## WORK INSTRUCTION
Find the word "rand" in the listing, and copy out each line where it turns up.
[DATASET RECORDS]
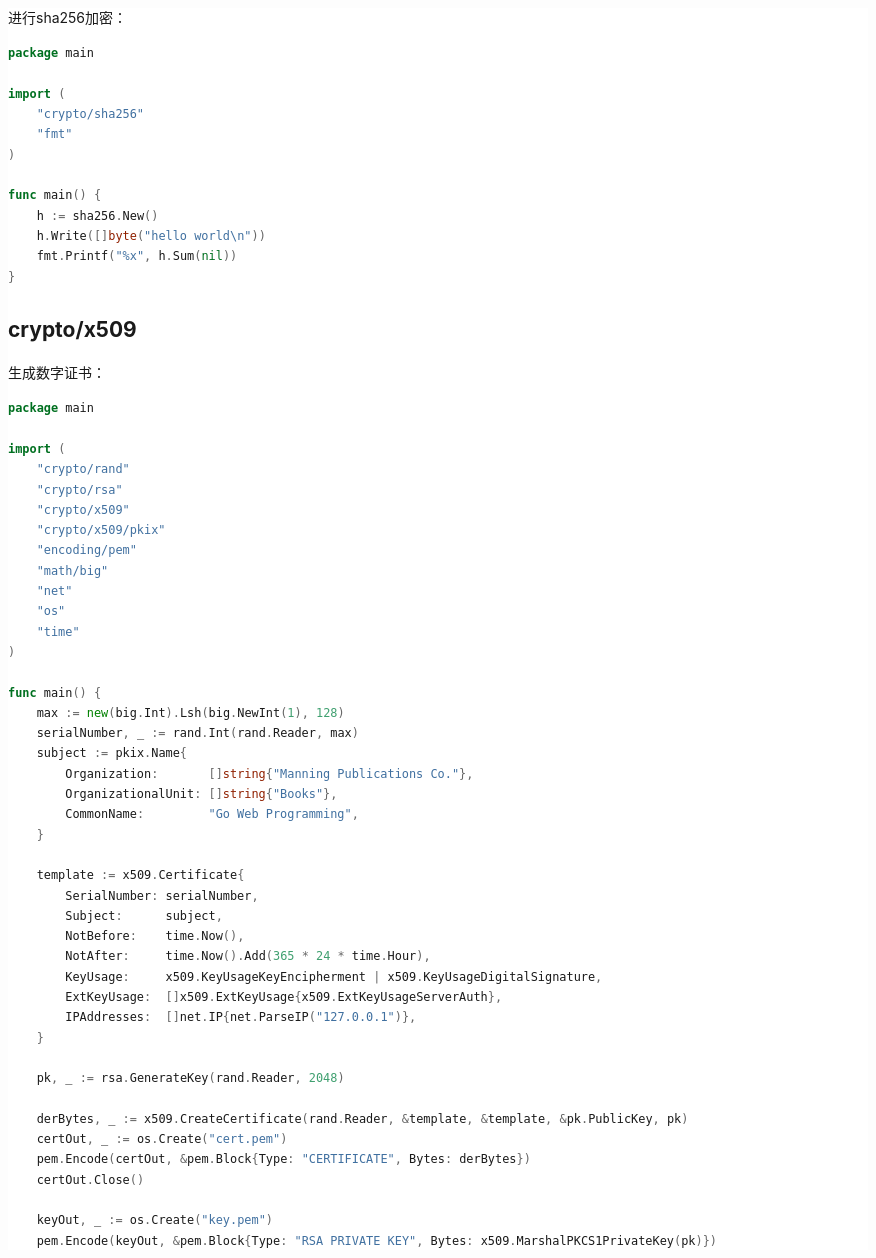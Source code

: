 进行sha256加密：

```go
package main

import (
	"crypto/sha256"
	"fmt"
)

func main() {
	h := sha256.New()
	h.Write([]byte("hello world\n"))
	fmt.Printf("%x", h.Sum(nil))
}
```



## crypto/x509

生成数字证书：

```go
package main

import (
	"crypto/rand"
	"crypto/rsa"
	"crypto/x509"
	"crypto/x509/pkix"
	"encoding/pem"
	"math/big"
	"net"
	"os"
	"time"
)

func main() {
	max := new(big.Int).Lsh(big.NewInt(1), 128)
	serialNumber, _ := rand.Int(rand.Reader, max)
	subject := pkix.Name{
		Organization:       []string{"Manning Publications Co."},
		OrganizationalUnit: []string{"Books"},
		CommonName:         "Go Web Programming",
	}

	template := x509.Certificate{
		SerialNumber: serialNumber,
		Subject:      subject,
		NotBefore:    time.Now(),
		NotAfter:     time.Now().Add(365 * 24 * time.Hour),
		KeyUsage:     x509.KeyUsageKeyEncipherment | x509.KeyUsageDigitalSignature,
		ExtKeyUsage:  []x509.ExtKeyUsage{x509.ExtKeyUsageServerAuth},
		IPAddresses:  []net.IP{net.ParseIP("127.0.0.1")},
	}

	pk, _ := rsa.GenerateKey(rand.Reader, 2048)

	derBytes, _ := x509.CreateCertificate(rand.Reader, &template, &template, &pk.PublicKey, pk)
	certOut, _ := os.Create("cert.pem")
	pem.Encode(certOut, &pem.Block{Type: "CERTIFICATE", Bytes: derBytes})
	certOut.Close()

	keyOut, _ := os.Create("key.pem")
	pem.Encode(keyOut, &pem.Block{Type: "RSA PRIVATE KEY", Bytes: x509.MarshalPKCS1PrivateKey(pk)})
```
[/DATASET RECORDS]
## RESPONSE FOR THIS EXERCISE
	"crypto/rand"
	serialNumber, _ := rand.Int(rand.Reader, max)
	pk, _ := rsa.GenerateKey(rand.Reader, 2048)
	derBytes, _ := x509.CreateCertificate(rand.Reader, &template, &template, &pk.PublicKey, pk)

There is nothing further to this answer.